A Better Touch: C-tactile Fibers Related Activity is Associated to Pain Reduction During Temporal Summation of Second Pain
Fidanza, F., Polimeni, E., Pierangeli, V. and Martini, M. 2021. A Better Touch: C-tactile Fibers Related Activity is Associated to Pain Reduction During Temporal Summation of Second Pain. The Journal of Pain. 22 (5), pp. 567-576. https://doi.org/10.1016/j.jpain.2021.01.001
|Authors||Fidanza, F., Polimeni, E., Pierangeli, V. and Martini, M.|
C-tactile (CT) fibers, responsible for the so-called “affective” touch (AT), have drawn a fair amount of attention within the scientific community for their marked social dimension. However, while the pain-relieving potential of discriminative touch (DT) has been documented, proofs of the analgesic properties of AT are still scarce. Additionally, no study has so far tested its possible pain-relieving effect on a clinically-relevant model. Temporal summation of second pain (TSSP), otherwise referred to as “wind-up,” relies on repetitive stimulation of C-nociceptors and it is thought to reflect central sensitization, a process linked to many chronic pain conditions. In the present experimental, within participants, design we induced TSSP through trains of ascending and descending repetitive heat stimulation. Forty-two healthy participants’ pain was measured during 2 different tactile stimulations (stroking velocities AT: 10 cm/s; DT: 0.3 cm/s) or without concomitant tactile input. Since measures of pleasantness of the tactile stimulation have been found to strongly correlate with C-tactile fibers’ firing rate, these, together with participants’ body awareness, were also taken into account.

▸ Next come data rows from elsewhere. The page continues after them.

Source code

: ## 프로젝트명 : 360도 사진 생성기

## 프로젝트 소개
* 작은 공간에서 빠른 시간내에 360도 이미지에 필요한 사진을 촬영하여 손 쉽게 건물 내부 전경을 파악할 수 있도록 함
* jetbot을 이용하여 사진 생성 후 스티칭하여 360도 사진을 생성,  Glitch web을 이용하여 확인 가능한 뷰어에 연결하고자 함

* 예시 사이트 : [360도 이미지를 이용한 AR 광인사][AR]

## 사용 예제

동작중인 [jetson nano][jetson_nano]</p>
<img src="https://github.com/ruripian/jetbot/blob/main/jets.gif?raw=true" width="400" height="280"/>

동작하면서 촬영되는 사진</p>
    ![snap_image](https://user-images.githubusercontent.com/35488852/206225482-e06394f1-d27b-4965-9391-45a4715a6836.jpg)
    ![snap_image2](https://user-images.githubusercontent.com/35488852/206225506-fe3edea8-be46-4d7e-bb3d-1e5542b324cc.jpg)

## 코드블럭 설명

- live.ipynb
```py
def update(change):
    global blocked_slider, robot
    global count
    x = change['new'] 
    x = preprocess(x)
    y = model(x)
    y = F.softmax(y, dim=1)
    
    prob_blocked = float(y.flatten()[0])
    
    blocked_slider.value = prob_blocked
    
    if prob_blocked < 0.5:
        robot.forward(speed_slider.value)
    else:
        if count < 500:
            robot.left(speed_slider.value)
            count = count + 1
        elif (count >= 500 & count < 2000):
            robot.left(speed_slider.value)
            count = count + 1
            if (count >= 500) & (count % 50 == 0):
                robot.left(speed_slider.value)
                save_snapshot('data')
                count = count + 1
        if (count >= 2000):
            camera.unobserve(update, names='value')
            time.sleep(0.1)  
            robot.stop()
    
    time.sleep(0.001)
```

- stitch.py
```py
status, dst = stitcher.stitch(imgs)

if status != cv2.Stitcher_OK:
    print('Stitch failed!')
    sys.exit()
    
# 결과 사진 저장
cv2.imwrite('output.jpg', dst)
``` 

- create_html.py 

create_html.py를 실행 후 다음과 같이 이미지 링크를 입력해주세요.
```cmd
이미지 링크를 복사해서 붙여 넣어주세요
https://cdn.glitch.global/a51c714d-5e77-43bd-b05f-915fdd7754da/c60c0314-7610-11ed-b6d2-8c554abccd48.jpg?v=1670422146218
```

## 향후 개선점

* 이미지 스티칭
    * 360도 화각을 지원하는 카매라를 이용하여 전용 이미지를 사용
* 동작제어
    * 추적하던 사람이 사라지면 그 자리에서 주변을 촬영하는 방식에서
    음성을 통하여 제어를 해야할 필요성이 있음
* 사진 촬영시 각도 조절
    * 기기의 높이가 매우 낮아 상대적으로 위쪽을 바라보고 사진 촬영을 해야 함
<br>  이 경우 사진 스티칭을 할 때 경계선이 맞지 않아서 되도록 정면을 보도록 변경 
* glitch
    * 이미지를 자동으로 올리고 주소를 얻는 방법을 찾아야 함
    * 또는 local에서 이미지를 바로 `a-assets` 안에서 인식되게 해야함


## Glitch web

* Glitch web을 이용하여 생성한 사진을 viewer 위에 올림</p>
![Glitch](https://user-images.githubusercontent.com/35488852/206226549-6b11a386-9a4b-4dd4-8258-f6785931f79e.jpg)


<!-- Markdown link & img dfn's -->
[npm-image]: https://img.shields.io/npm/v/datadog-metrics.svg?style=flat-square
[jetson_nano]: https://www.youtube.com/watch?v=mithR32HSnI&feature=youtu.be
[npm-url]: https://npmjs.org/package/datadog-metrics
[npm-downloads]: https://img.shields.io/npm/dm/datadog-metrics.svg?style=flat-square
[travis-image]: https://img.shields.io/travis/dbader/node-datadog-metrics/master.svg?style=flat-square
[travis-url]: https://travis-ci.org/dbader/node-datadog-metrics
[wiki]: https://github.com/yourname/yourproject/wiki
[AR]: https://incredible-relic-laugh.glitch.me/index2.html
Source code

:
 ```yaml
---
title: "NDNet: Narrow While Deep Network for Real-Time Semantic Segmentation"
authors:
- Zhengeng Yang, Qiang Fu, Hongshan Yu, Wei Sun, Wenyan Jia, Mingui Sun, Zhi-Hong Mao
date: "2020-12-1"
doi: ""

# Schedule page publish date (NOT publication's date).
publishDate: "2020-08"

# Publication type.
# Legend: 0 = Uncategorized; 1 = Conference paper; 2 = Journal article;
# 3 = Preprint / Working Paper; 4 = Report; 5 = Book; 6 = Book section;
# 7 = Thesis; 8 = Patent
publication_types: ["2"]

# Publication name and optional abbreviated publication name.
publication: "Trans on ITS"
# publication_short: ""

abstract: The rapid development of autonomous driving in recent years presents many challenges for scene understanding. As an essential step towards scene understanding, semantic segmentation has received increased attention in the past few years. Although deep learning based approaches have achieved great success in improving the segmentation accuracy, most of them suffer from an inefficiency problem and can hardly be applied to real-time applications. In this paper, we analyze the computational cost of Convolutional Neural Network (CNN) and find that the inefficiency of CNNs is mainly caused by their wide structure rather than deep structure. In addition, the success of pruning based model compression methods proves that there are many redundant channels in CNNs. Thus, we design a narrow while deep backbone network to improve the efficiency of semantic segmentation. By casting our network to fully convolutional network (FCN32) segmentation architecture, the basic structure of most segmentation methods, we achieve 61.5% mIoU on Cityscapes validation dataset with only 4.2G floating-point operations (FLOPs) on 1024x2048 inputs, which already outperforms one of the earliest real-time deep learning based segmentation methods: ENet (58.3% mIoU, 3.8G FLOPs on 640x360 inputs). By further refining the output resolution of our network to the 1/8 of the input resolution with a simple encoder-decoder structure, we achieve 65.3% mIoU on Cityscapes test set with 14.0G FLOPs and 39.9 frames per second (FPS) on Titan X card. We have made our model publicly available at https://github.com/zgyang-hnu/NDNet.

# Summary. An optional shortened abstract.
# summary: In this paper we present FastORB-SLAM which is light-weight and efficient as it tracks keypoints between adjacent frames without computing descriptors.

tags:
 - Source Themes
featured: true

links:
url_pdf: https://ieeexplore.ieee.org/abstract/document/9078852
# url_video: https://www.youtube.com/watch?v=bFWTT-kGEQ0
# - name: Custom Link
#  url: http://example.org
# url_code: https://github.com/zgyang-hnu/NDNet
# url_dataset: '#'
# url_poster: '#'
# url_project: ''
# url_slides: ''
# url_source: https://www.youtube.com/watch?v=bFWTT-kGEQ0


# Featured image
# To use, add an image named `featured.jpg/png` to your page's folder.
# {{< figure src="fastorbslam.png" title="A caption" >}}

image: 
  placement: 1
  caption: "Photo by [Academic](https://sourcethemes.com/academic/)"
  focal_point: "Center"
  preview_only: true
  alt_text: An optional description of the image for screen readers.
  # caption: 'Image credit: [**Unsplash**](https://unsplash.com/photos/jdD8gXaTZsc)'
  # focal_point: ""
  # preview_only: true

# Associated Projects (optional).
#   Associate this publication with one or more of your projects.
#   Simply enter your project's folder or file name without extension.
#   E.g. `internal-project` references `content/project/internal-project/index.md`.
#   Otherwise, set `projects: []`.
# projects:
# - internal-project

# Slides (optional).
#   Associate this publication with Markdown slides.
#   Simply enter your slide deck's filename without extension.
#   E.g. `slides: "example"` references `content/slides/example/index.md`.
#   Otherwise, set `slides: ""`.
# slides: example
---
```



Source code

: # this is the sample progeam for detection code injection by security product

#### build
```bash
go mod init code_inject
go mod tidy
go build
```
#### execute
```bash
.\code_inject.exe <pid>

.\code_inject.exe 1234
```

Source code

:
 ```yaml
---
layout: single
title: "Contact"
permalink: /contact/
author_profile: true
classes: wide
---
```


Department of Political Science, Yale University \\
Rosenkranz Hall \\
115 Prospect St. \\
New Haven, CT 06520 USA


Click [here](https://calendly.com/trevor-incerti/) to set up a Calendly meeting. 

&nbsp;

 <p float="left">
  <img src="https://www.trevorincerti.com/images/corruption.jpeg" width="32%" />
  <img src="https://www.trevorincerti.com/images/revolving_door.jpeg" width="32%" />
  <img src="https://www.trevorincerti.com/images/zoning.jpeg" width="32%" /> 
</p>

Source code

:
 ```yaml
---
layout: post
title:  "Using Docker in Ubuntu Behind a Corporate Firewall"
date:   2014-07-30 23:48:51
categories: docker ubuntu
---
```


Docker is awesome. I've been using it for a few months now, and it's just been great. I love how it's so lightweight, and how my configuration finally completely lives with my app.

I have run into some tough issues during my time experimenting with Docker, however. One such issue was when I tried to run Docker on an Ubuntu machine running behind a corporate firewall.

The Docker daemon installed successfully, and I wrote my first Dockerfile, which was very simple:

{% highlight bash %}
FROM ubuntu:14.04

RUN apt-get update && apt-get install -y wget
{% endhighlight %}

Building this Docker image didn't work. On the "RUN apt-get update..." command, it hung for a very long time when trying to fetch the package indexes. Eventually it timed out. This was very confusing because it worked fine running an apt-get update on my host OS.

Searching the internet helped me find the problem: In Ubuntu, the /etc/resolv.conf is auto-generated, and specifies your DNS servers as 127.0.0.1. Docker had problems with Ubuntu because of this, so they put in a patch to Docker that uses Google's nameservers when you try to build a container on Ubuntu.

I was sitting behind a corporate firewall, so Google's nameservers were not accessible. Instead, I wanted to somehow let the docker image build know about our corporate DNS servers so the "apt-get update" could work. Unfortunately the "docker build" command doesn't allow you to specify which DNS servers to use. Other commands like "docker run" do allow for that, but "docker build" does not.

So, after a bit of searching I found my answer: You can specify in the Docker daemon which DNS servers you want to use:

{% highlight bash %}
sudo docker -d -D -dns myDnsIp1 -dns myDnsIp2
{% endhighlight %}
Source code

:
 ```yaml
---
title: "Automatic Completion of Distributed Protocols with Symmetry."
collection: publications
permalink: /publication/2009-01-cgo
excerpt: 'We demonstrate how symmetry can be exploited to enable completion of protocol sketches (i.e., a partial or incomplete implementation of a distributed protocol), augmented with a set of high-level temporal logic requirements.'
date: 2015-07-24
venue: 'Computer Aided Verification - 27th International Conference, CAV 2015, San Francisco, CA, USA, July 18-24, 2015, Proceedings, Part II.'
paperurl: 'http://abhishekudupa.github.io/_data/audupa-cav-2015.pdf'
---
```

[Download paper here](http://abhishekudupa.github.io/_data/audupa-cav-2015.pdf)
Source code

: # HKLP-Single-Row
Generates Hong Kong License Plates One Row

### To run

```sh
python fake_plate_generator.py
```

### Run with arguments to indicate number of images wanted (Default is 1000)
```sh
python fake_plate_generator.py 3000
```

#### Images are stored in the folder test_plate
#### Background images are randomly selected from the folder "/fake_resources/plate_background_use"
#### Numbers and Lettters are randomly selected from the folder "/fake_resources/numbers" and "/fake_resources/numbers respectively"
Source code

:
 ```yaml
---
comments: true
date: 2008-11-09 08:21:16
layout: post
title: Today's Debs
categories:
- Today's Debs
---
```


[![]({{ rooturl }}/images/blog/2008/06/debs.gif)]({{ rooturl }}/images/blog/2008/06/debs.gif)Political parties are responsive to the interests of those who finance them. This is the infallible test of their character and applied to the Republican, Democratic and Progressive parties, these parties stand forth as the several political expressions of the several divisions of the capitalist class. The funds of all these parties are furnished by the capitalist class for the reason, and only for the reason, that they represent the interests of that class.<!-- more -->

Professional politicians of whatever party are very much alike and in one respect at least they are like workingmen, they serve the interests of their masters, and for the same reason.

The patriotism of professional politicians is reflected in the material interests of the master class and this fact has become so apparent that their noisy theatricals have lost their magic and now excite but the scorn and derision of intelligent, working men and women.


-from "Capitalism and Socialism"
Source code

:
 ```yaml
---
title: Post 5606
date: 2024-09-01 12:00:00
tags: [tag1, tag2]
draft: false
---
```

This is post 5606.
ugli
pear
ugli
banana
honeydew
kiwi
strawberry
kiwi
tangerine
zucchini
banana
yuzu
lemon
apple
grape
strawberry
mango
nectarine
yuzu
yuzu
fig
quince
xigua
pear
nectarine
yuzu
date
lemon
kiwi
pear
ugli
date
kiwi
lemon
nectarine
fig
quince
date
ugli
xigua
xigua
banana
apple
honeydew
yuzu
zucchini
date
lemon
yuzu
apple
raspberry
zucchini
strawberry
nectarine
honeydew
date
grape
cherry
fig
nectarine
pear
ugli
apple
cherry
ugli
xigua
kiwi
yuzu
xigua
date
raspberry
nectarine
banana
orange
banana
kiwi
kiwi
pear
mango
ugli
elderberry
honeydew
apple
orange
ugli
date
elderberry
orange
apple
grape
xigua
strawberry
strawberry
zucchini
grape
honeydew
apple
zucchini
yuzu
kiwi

Our results show that AT brought about a decrease of our participants’ pain as opposed to both DT and no touch, while DT did not produce any significant pain reduction. Thus, only AT successfully modulated wind-up. As expected, AT was perceived as more pleasant than DT, while a clear relationship between body awareness and pain was found only during DT.
Targeting CT fibers could pave the way to new treatments for chronic pain conditions whose aetiology depend on abnormal C-nociceptors’ physiology.
Perspective: This study extends previous findings on the analgesic potential of affective touch, documenting a clear pain reduction during temporal summation of second pain (TSSP). Since TSSP is thought to reflect central sensitization, the psychophysiological mechanisms of affective touch could be exploited for new chronic pain treatments.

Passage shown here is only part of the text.